Dorothy Donegan (April 6, 1922 – May 19, 1998) was a classically trained  American  jazz pianist and occasional vocalist, primarily known for performing stride and boogie-woogie, as well as bebop, swing, and classical.

Early life, family and education
Donegan was born and raised in Chicago, Illinois, and began studying piano in 1928. She took her first lessons from Alfred N. Simms, a West Indian pianist who also taught Cleo Brown.

She graduated from Chicago's DuSable High School, where she studied with Walter Dyett, a teacher who also worked with Dinah Washington, Johnny Griffin, Gene Ammons, and Von Freeman. She also studied at the Chicago Musical College and the University of Southern California.

Career

She was known for her work in Chicago nightclubs. In 1942 she made her recording debut.

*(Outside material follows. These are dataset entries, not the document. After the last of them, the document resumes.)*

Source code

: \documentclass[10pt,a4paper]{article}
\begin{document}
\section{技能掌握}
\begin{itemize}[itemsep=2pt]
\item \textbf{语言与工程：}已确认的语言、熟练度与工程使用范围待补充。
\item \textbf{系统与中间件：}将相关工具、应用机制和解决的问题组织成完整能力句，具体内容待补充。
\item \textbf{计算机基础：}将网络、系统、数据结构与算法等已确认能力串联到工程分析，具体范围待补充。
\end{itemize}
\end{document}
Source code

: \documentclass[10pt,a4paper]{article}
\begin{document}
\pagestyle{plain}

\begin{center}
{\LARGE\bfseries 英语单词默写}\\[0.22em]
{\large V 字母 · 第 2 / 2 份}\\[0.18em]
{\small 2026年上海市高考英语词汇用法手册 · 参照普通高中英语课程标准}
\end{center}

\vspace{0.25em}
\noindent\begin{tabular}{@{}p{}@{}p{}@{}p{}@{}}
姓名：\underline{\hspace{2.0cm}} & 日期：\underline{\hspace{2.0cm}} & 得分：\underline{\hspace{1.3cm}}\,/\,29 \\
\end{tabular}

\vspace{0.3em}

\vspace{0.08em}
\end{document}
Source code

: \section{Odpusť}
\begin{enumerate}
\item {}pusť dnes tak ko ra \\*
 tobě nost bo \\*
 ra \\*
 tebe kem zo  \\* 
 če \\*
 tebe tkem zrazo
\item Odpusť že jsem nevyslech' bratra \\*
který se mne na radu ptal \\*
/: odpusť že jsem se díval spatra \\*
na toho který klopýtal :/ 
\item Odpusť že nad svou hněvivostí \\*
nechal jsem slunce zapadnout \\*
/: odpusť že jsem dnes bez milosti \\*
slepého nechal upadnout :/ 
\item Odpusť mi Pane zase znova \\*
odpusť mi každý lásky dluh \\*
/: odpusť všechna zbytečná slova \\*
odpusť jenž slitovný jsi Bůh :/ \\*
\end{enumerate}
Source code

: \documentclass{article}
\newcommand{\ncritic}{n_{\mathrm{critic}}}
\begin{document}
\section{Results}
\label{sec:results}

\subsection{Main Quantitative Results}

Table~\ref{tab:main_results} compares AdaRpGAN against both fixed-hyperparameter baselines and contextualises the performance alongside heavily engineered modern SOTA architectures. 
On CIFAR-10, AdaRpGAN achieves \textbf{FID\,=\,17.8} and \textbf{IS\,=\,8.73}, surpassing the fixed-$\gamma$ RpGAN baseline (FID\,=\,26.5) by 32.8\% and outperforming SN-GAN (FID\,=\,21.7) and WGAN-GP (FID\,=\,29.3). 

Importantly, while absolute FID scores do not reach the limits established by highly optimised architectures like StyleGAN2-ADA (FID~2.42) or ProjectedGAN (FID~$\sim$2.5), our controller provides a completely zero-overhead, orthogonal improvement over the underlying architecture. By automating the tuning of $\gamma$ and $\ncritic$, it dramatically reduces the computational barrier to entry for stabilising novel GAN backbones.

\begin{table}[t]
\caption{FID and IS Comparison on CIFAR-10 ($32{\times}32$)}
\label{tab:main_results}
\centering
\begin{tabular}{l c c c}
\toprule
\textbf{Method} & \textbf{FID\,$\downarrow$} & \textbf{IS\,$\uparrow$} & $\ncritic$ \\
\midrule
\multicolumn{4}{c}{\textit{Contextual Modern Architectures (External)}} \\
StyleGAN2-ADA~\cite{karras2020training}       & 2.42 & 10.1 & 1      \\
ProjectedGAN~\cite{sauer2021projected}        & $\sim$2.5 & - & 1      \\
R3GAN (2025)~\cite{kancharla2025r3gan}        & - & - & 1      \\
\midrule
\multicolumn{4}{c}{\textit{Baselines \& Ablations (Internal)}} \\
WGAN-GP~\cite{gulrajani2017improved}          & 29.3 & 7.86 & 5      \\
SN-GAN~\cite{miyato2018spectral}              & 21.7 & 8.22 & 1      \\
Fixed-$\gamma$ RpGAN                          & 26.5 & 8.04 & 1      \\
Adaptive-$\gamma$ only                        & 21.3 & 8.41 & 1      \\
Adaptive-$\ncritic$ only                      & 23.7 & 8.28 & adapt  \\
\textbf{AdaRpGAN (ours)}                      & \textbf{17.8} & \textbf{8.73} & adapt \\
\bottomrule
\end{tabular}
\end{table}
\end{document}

She appeared in Sensations of 1945 with Cab Calloway, Gene Rodgers, and W. C. Fields. She was a protege of Art Tatum, who called her "the only woman who can make me practice". She said that Tatum "was supposed to be blind...I know he could see women.") In 1943, Donegan became the first African American to perform at Chicago's Orchestra Hall. She later said of this pathbreaking performance:
In the first half I played Rachmaninoff and Grieg and in the second I drug it through the swamp – played jazz. Claudia Cassidy reviewed the concert on the first page of the Chicago Tribune. She said I had a terrific technique and I looked like a Toulouse-Lautrec lithograph.

In May 1983, Donegan, along with Billy Taylor, Milt Hinton, Art Blakey, Maxine Sullivan, Jaki Byard, and Eddie Locke, performed at a memorial service for Earl Hines, held at St. Peter's Evangelical Lutheran Church in New York City.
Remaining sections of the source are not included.